Since then, Derderian has retreated from the limelight. The 37-year-old father who had only recently returned to a TV job in Rhode Island shortly before the fire to be closer to his family, stopped going to work, and eventually quit his position at WPRI-TV.
He was indicted Tuesday on 200 counts of involuntary manslaughter -- two counts for each of the 100 people who died in the blaze.
Derderian and his brother, Michael, bought The Station in March 2000. For Jeffrey Derderian it was a side job, a way to make some extra money and build on his prominence in a state where his name was known.
The club, in blue-collar West Warwick, drew somewhat faded 1980s "hair bands," such as Great White, Warrant and Skid Row. It was a happening nightspot that attracted large crowds but still had a just-around-the-corner bar feel.
Those large crowds drew complaints from neighbors. To handle that, the brothers installed foam around the stage area as soundproofing. The foam ended up being highly flammable polyurethane which investigators say contributed to the rapid spread of the fire.
An attorney for the Derderians said the brothers didn't know the foam was flammable, but two years before the fire, Jeffrey Derderian did a news report for WHDH-TV in Boston about the dangers of mattresses, especially those that contain polyurethane foam.
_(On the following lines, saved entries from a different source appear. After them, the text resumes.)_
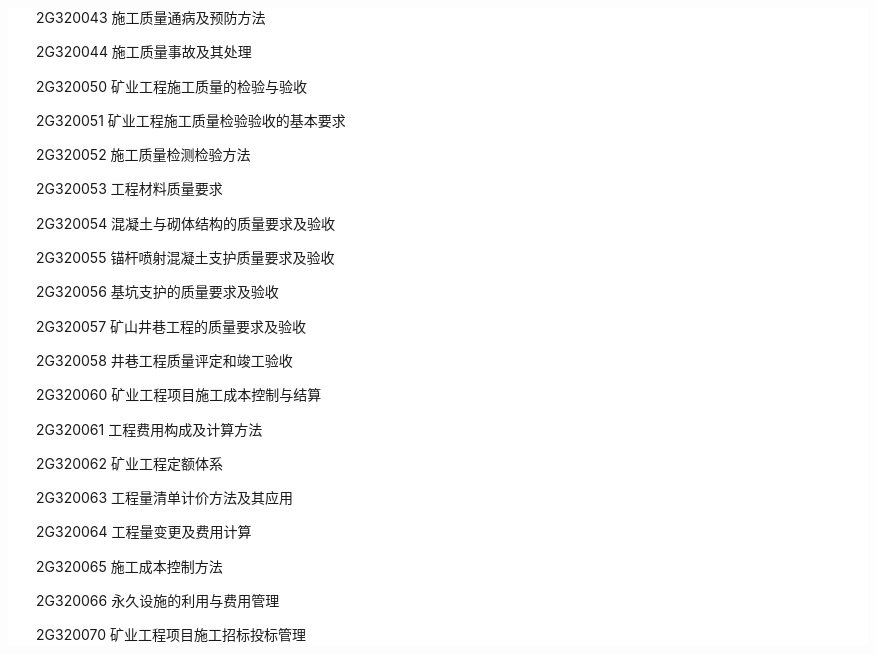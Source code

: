 

　　2G320043 施工质量通病及预防方法



　　2G320044 施工质量事故及其处理



　　2G320050 矿业工程施工质量的检验与验收



　　2G320051 矿业工程施工质量检验验收的基本要求



　　2G320052 施工质量检测检验方法



　　2G320053 工程材料质量要求



　　2G320054 混凝土与砌体结构的质量要求及验收



　　2G320055 锚杆喷射混凝土支护质量要求及验收



　　2G320056 基坑支护的质量要求及验收



　　2G320057 矿山井巷工程的质量要求及验收



　　2G320058 井巷工程质量评定和竣工验收



　　2G320060 矿业工程项目施工成本控制与结算



　　2G320061 工程费用构成及计算方法



　　2G320062 矿业工程定额体系



　　2G320063 工程量清单计价方法及其应用



　　2G320064 工程量变更及费用计算



　　2G320065 施工成本控制方法



　　2G320066 永久设施的利用与费用管理



　　2G320070 矿业工程项目施工招标投标管理

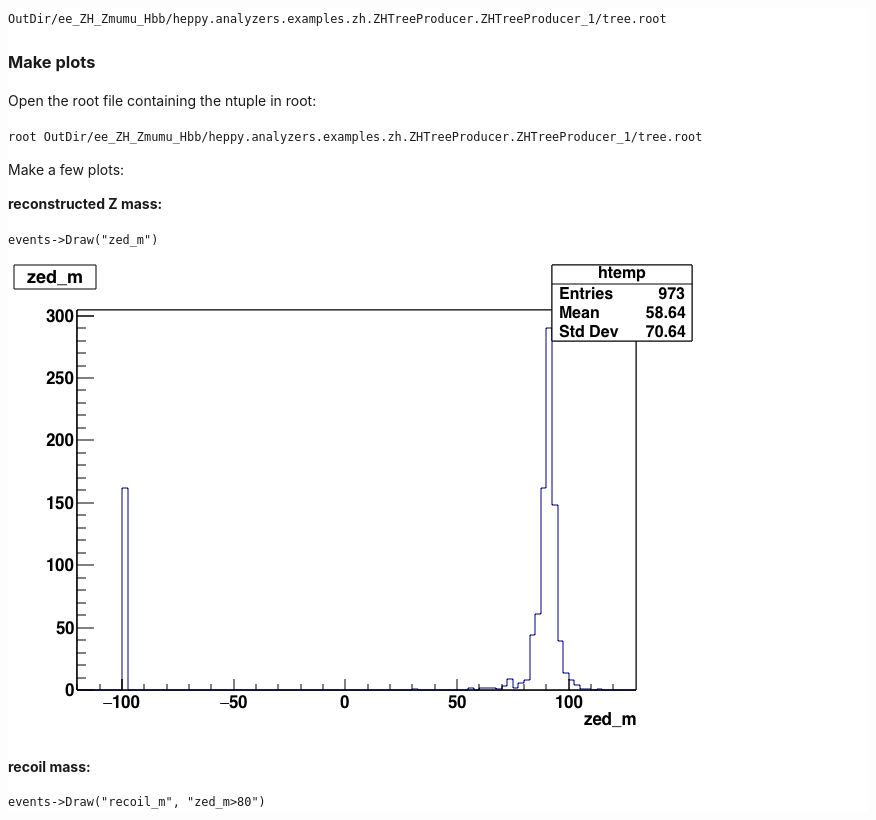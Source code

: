     OutDir/ee_ZH_Zmumu_Hbb/heppy.analyzers.examples.zh.ZHTreeProducer.ZHTreeProducer_1/tree.root

### Make plots

Open the root file containing the ntuple in root:

    root OutDir/ee_ZH_Zmumu_Hbb/heppy.analyzers.examples.zh.ZHTreeProducer.ZHTreeProducer_1/tree.root

Make a few plots:

**reconstructed Z mass:**

    events->Draw("zed_m")

![Z mass](./images/FccSoftwareGettingStartedFastSim/zed_m.png)

**recoil mass:**

    events->Draw("recoil_m", "zed_m>80")

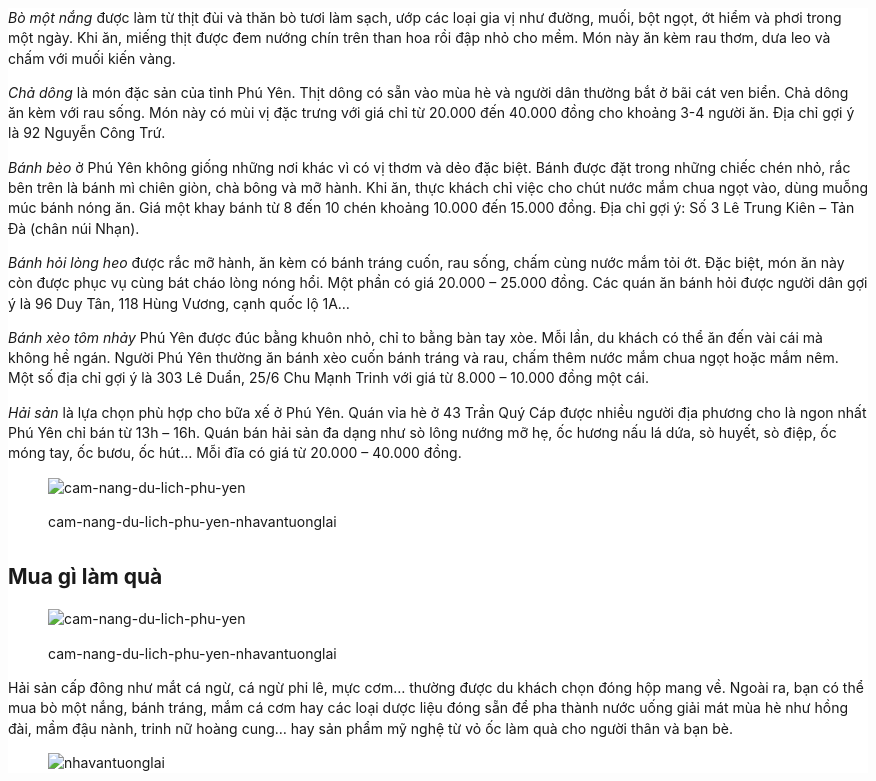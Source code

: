 _Bò một nắng_ được làm từ thịt đùi và thăn bò tươi làm sạch, ướp các loại gia vị như đường, muối, bột ngọt, ớt hiểm và phơi trong một ngày. Khi ăn, miếng thịt được đem nướng chín trên than hoa rồi đập nhỏ cho mềm. Món này ăn kèm rau thơm, dưa leo và chấm với muối kiến vàng.

_Chả dông_ là món đặc sản của tỉnh Phú Yên. Thịt dông có sẵn vào mùa hè và người dân thường bắt ở bãi cát ven biển. Chả dông ăn kèm với rau sống. Món này có mùi vị đặc trưng với giá chỉ từ 20.000 đến 40.000 đồng cho khoảng 3-4 người ăn. Địa chỉ gợi ý là 92 Nguyễn Công Trứ.

_Bánh bèo_ ở Phú Yên không giống những nơi khác vì có vị thơm và dẻo đặc biệt. Bánh được đặt trong những chiếc chén nhỏ, rắc bên trên là bánh mì chiên giòn, chà bông và mỡ hành. Khi ăn, thực khách chỉ việc cho chút nước mắm chua ngọt vào, dùng muỗng múc bánh nóng ăn. Giá một khay bánh từ 8 đến 10 chén khoảng 10.000 đến 15.000 đồng. Địa chỉ gợi ý: Số 3 Lê Trung Kiên – Tản Đà (chân núi Nhạn).

_Bánh hỏi lòng heo_ được rắc mỡ hành, ăn kèm có bánh tráng cuốn, rau sống, chấm cùng nước mắm tỏi ớt. Đặc biệt, món ăn này còn được phục vụ cùng bát cháo lòng nóng hổi. Một phần có giá 20.000 – 25.000 đồng. Các quán ăn bánh hỏi được người dân gợi ý là 96 Duy Tân, 118 Hùng Vương, cạnh quốc lộ 1A…

_Bánh xèo tôm nhảy_ Phú Yên được đúc bằng khuôn nhỏ, chỉ to bằng bàn tay xòe. Mỗi lần, du khách có thể ăn đến vài cái mà không hề ngán. Người Phú Yên thường ăn bánh xèo cuốn bánh tráng và rau, chấm thêm nước mắm chua ngọt hoặc mắm nêm. Một số địa chỉ gợi ý là 303 Lê Duẩn, 25/6 Chu Mạnh Trinh với giá từ 8.000 – 10.000 đồng một cái.

_Hải sản_ là lựa chọn phù hợp cho bữa xế ở Phú Yên. Quán vỉa hè ở 43 Trần Quý Cáp được nhiều người địa phương cho là ngon nhất Phú Yên chỉ bán từ 13h – 16h. Quán bán hải sản đa dạng như sò lông nướng mỡ hẹ, ốc hương nấu lá dứa, sò huyết, sò điệp, ốc móng tay, ốc bươu, ốc hút… Mỗi đĩa có giá từ 20.000 – 40.000 đồng.

<figure><img src="https://banmaixanh.vercel.app/image/article/du-lich-phu-yen-512.jpg" alt="cam-nang-du-lich-phu-yen" height=100% width=100%><figcaption><p>cam-nang-du-lich-phu-yen-nhavantuonglai</p></figcaption></figure>

## Mua gì làm quà

<figure><img src="https://banmaixanh.vercel.app/image/article/du-lich-phu-yen-513.jpg" alt="cam-nang-du-lich-phu-yen" height=100% width=100%><figcaption><p>cam-nang-du-lich-phu-yen-nhavantuonglai</p></figcaption></figure>

Hải sản cấp đông như mắt cá ngừ, cá ngừ phi lê, mực cơm… thường được du khách chọn đóng hộp mang về. Ngoài ra, bạn có thể mua bò một nắng, bánh tráng, mắm cá cơm hay các loại dược liệu đóng sẵn để pha thành nước uống giải mát mùa hè như hồng đài, mầm đậu nành, trinh nữ hoàng cung… hay sản phẩm mỹ nghệ từ vỏ ốc làm quà cho người thân và bạn bè.

<figure><img src="https://banmaixanh.vercel.app/image/cover/001-516.jpg" alt="nhavantuonglai" title="nhavantuonglai" height=100% width=100%><figcaption><p></p></figcaption></figure>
After nearly three years of owning the club, Jeffrey Derderian "was looking to get out of the club business, because of the amount of attention it needed," said Lawrence Lepore, a friend and executive director of the Dunkin' Donuts Center in Providence.
Plans to sell the club were under way at the time of the fire. Derderian grew up in a middle-class neighborhood of Warwick. He attended Rhode Island College and worked at the college radio station. He also worked at a long-defunct discount airline.
After college, Derderian worked for different local radio stations. He jumped to television, spending several years at WLNE-TV, in Providence. In 1997, he became a reporter for WHDH-TV in the Boston market, a nearly three-hour roundtrip commute from his Cranston home.
He earned the nickname "Dick Tracy," from former Providence Mayor Vincent "Buddy" Cianci Jr., for his hard-nose style and trench-coat attire.
He left the Boston station after five years, and began working at WPRI-TV in Providence three days before the club fire. Derderian was at the club on Feb. 20, as was a WPRI cameraman who was gathering footage for a story about safety in public places.
After the fire, Derderian stopped going to work at WPRI but was on the station's payroll until his resignation in June. In September, Derderian began a new job "not in any way related to the media," said his attorney Jeffrey Pine.